Despite what he tells us at the beginning (and since when do we take his narration as trustworthy?), he wasn't ever just a normal, boring person, despite his best efforts. He tells us the 'genre of his life' was 'Realism', but if a life could be said to have a genre, his was definitely 'True Crime'.
It's so interesting that even pre-scenarios, he thought of the world in the terms of 'genres' and the people around him as 'characters' (like Yoo Sangah) because of course he would! Even if we discount the way he spends all his time reading and how that shapes how he sees the world, he himself has been a character in his mother's novel and 'a character' is how people see him too. He says he read that novel a thousand times to try and understand his memories until he didn't know what was true anymore. He knows the character Kim Dokja too.

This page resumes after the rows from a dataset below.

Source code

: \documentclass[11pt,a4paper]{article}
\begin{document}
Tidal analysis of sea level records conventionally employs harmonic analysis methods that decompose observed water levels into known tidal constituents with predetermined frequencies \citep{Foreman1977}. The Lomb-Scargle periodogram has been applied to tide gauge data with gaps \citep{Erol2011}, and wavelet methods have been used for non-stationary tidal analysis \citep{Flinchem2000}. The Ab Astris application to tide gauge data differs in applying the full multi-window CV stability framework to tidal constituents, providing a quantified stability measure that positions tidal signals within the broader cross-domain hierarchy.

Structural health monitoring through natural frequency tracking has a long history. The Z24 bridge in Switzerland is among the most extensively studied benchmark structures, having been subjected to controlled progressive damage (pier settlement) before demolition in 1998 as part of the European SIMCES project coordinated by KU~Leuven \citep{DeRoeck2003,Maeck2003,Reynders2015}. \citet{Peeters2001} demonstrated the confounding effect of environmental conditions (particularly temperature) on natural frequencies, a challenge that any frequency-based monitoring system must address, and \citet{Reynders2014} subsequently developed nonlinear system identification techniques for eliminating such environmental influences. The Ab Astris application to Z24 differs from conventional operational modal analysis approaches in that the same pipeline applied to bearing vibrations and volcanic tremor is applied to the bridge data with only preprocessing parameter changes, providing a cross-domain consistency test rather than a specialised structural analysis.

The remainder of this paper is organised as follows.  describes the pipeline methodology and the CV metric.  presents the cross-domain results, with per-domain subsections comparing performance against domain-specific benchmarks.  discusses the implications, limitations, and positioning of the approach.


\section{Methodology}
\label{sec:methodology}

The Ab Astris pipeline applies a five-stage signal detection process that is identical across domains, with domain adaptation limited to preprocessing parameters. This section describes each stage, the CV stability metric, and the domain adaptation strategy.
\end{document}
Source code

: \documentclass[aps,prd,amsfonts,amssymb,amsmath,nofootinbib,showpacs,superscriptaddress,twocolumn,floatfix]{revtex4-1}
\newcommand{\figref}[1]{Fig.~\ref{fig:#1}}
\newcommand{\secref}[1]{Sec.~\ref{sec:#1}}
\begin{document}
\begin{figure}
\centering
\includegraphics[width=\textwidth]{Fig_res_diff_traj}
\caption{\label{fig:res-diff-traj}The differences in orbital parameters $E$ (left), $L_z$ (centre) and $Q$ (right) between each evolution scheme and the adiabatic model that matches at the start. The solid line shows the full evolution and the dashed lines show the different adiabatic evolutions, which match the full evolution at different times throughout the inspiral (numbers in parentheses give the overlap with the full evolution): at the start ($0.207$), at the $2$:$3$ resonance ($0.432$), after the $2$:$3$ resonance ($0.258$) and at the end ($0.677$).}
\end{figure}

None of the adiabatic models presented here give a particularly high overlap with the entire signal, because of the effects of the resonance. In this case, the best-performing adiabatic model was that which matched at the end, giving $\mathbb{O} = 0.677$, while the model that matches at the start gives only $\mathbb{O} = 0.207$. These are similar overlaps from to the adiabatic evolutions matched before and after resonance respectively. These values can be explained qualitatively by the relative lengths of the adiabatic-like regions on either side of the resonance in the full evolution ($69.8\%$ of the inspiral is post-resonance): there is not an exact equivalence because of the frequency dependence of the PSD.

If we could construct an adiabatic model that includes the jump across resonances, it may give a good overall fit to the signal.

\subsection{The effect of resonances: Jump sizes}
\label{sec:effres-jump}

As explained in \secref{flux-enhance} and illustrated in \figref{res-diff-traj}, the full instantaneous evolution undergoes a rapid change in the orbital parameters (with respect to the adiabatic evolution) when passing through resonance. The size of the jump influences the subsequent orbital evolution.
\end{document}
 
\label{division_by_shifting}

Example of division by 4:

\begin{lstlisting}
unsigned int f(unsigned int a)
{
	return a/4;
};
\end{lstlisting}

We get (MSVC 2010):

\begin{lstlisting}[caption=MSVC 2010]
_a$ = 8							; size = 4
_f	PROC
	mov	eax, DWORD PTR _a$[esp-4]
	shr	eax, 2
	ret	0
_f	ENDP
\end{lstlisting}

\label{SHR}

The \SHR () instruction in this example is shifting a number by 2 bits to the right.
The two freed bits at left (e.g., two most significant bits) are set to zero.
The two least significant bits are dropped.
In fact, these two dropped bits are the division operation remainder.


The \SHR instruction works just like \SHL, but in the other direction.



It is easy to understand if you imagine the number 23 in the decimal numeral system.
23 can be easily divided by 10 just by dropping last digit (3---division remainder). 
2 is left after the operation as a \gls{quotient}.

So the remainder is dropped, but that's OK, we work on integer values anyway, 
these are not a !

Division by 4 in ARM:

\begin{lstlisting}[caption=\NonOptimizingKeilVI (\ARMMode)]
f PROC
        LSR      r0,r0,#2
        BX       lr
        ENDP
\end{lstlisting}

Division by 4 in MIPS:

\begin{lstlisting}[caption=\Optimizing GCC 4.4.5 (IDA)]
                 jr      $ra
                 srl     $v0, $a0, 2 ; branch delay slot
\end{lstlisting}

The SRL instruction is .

And everyone knew about his past.
Everywhere he went, he was 'the son of a murderer', someone to be gawked at and whispered about.
No one has ever seen him as 'just an average guy' because Underground Killer haunted him every step of the way. Reporters. At school. Even years later at the company he and Yoo Sangah worked at, the rumours of his past had spread (Yoo Sangah was one of the few people who didn't know).
The lack of privacy and stigma that has followed him everywhere is part of why he resents his mother for writing that novel.
Pre-scenarios, he is less similar to you and me than to the families of 'famous serial killers' that get podcasts and documentaries and books written about them and who's private lives are torn apart by media. I'm not naming names, but you already know them.